Bug 1895796

Summary: Update node replacement procedure for local storage devices for local volume set changes, upgraded cluster scenario, OCS 4.6 job update
Product: [Red Hat Storage] Red Hat OpenShift Container Storage Reporter: Kusuma <kbg>
Component: documentationAssignee: Laura Bailey <lbailey>
Status: CLOSED CURRENTRELEASE QA Contact: Pratik Surve <prsurve>
Severity: unspecified Docs Contact:
Priority: unspecified    
Version: 4.6CC: asriram, ebenahar, ikave, lbailey, nberry, ocs-bugs, olakra, prsurve, rohgupta, rojoseph, sabose, sdudhgao
Target Milestone: ---   
Target Release: OCS 4.6.0   
Hardware: Unspecified   
OS: Unspecified   
Whiteboard:
Fixed In Version: Doc Type: If docs needed, set a value
Doc Text:
Story Points: ---
Clone Of: Environment:
Last Closed: 2021-08-25 14:55:03 UTC Type: Bug
Regression: --- Mount Type: ---
Documentation: --- CRM:
Verified Versions: Category: ---
oVirt Team: --- RHEL 7.3 requirements from Atomic Host:
Cloudforms Team: --- Target Upstream Version:
Embargoed:
Bug Depends On:    
Bug Blocks: 1882363    

Comment 9 Servesha 2020-11-18 07:00:46 UTC
@kusuma, There will be modifications in steps 13,14 according to new LSO changes and OCS 4.6 osd removal job respectively.
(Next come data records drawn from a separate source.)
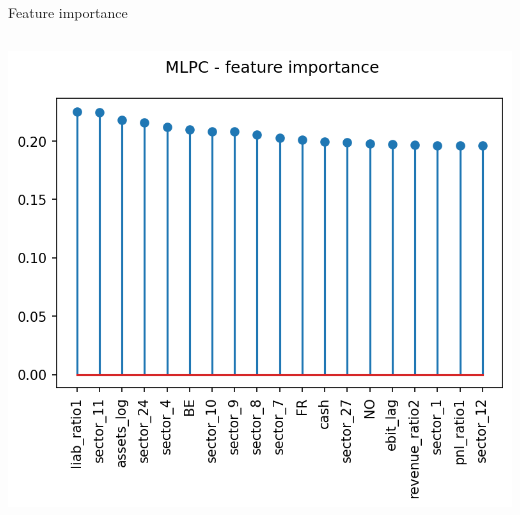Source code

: \documentclass{beamer}
\begin{document}
\begin{frame}{Feature importance}
\begin{columns}
\begin{column}{.5\textwidth}
\begin{center}
        \includegraphics[scale=0.42]{img/mlpc_exp.png}
		\end{center}
    \end{column}%
    
\end{columns}
\end{frame}
\end{document}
I have commented in the doc. Let me know if you have any doubt!

Comment 11 Servesha 2020-11-18 11:44:26 UTC
@Laura ack. thanks

Comment 20 Itzhak 2020-12-03 17:55:49 UTC
I didn't get to test the steps from the doc on a cluster yet, 
But from what I remembered when trying the node replacement procedure I have a few comments about the doc:

1. I think we need to run the ocs-osd-removal job before deleting the pv(steps 15, 16). 
After executing the ocs-osd-removal job, the pv will be in status 'Released', and then we can delete it safely.

2. In step 19, no need to delete "rook-ceph-operator" in 4.6. 
Maybe we can write something like the in the device replacement doc https://access.redhat.com/documentation/en-us/red_hat_openshift_container_storage/4.6/html-single/replacing_devices/index?lb_target=preview#replacing-operational-or-failed-storage-devices-on-clusters-backed-by-local-storage-devices_rhocs:
"If the new OSD does not show as Running after a few minutes, restart the rook-ceph-operator pod to force a reconciliation."
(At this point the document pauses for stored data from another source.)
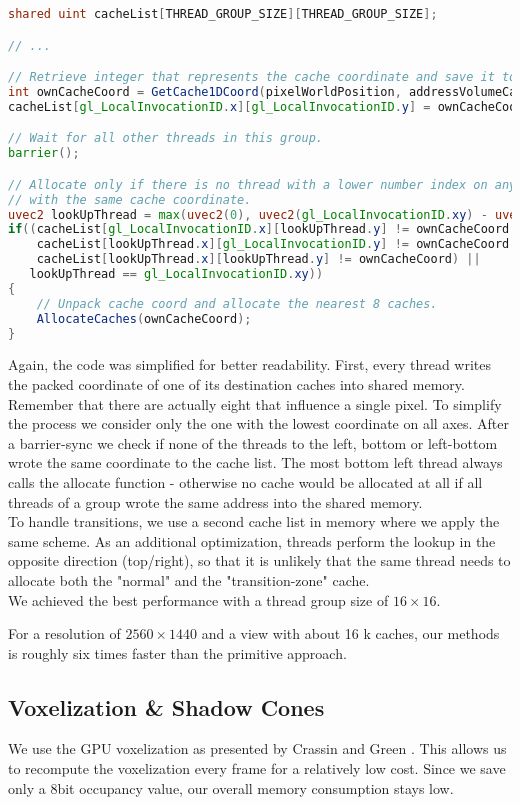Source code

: \documentclass[thesis.tex]{subfiles}
\begin{document}
\begin{lstlisting}[language=GLSL]
shared uint cacheList[THREAD_GROUP_SIZE][THREAD_GROUP_SIZE];

// ...

// Retrieve integer that represents the cache coordinate and save it to the shared memory.
int ownCacheCoord = GetCache1DCoord(pixelWorldPosition, addressVolumeCascade);
cacheList[gl_LocalInvocationID.x][gl_LocalInvocationID.y] = ownCacheCoord;

// Wait for all other threads in this group.
barrier();

// Allocate only if there is no thread with a lower number index on any axis
// with the same cache coordinate.
uvec2 lookUpThread = max(uvec2(0), uvec2(gl_LocalInvocationID.xy) - uvec2(1));
if((cacheList[gl_LocalInvocationID.x][lookUpThread.y] != ownCacheCoord && 
    cacheList[lookUpThread.x][gl_LocalInvocationID.y] != ownCacheCoord &&
    cacheList[lookUpThread.x][lookUpThread.y] != ownCacheCoord) ||
   lookUpThread == gl_LocalInvocationID.xy))
{
	// Unpack cache coord and allocate the nearest 8 caches.
	AllocateCaches(ownCacheCoord);
}
\end{lstlisting}
Again, the code was simplified for better readability.
First, every thread writes the packed coordinate of one of its destination caches into shared memory.
Remember that there are actually eight that influence a single pixel.
To simplify the process we consider only the one with the lowest coordinate on all axes.
After a barrier-sync we check if none of the threads to the left, bottom or left-bottom wrote the same coordinate to the cache list.
The most bottom left thread always calls the allocate function - otherwise no cache would be allocated at all if all threads of a group wrote the same address into the shared memory.
\\
To handle transitions, we use a second cache list in memory where we apply the same scheme.
As an additional optimization, threads perform the lookup in the opposite direction (top/right), so that it is unlikely that the same thread needs to allocate both the "normal" and the "transition-zone" cache.
\\
We achieved the best performance with a thread group size of $16\times16$.

For a resolution of $2560\times1440$ and a view with about 16 k caches, our methods is roughly six times faster than the primitive approach.

\subsection{Voxelization \& Shadow Cones}
We use the GPU voxelization as presented by Crassin and Green \cite{bib:openglinsightsvoxel}.
This allows us to recompute the voxelization every frame for a relatively low cost.
Since we save only a 8bit occupancy value, our overall memory consumption stays low.
\end{document}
Rather than these 2 comments, the doc looks good to me.

Comment 21 Rohan CJ 2020-12-04 06:34:07 UTC
> After executing the ocs-osd-removal job, the pv will be in status 'Released', and then we can delete it safely.
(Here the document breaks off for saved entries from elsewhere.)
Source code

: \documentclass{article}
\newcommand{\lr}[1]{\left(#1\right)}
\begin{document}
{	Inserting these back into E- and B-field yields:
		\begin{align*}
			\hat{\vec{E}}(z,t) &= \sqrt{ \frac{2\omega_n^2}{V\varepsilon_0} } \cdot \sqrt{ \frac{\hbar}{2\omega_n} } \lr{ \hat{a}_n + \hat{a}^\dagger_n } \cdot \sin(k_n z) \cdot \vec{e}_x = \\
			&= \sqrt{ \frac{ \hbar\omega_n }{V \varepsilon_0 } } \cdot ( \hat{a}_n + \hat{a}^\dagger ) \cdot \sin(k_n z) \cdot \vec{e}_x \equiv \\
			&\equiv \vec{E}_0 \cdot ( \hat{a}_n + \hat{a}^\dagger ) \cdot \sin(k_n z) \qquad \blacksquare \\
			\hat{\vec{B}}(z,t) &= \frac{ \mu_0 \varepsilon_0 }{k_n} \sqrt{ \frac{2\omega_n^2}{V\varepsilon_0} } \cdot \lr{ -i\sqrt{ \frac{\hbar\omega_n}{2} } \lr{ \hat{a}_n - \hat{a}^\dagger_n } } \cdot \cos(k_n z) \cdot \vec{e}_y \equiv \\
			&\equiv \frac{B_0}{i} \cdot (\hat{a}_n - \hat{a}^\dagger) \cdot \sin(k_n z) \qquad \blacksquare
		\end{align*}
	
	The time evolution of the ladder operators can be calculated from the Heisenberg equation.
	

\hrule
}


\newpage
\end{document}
Also, The PV should be eventually deleted after it is released as the ReclaimPolicy on the LSO storageclass is "Delete"

Comment 22 Rohan CJ 2020-12-04 06:35:54 UTC
> 1. I think we need to run the ocs-osd-removal job before deleting the pv(steps 15, 16). 
> After executing the ocs-osd-removal job, the pv will be in status 'Released', and then we can delete it safely.


+1

Comment 24 Rohan CJ 2020-12-04 07:55:18 UTC
> Asking Rohan in chat now whether his comment 21 means I should delete "Delete the PV associated with the failed node" or just add a sentence about the ReclaimPolicy meaning that the PV will eventually be deleted automatically.

I made a mistake. The PV will not get cleaned up on failed nodes.

Comment 31 Itzhak 2020-12-07 19:21:05 UTC
I tested the doc section 3.1.1, the other sections I didn't test yet. 

There 2 things we may need to fix in the doc:

1. In step 18.1 - The ocs-osd-removal job deletes the pvc, so we can't get the pvc after executing the ocs-osd-removal job.
Instead, we need to perform this steps:
- Figure out the pv by the pvc(and don't delete the pv, or the pvc).
- executing the ocs-osd-removal job
- delete the pv

2. In step 20 -  I don't think we need to delete the rook-ceph-operator in 4.6. 



Also another note, one of the mons was in a pending state for a short time, and then back to be in a "Running" state.
other than that the doc looks good to me. 
The Ceph health back to be OK at the end.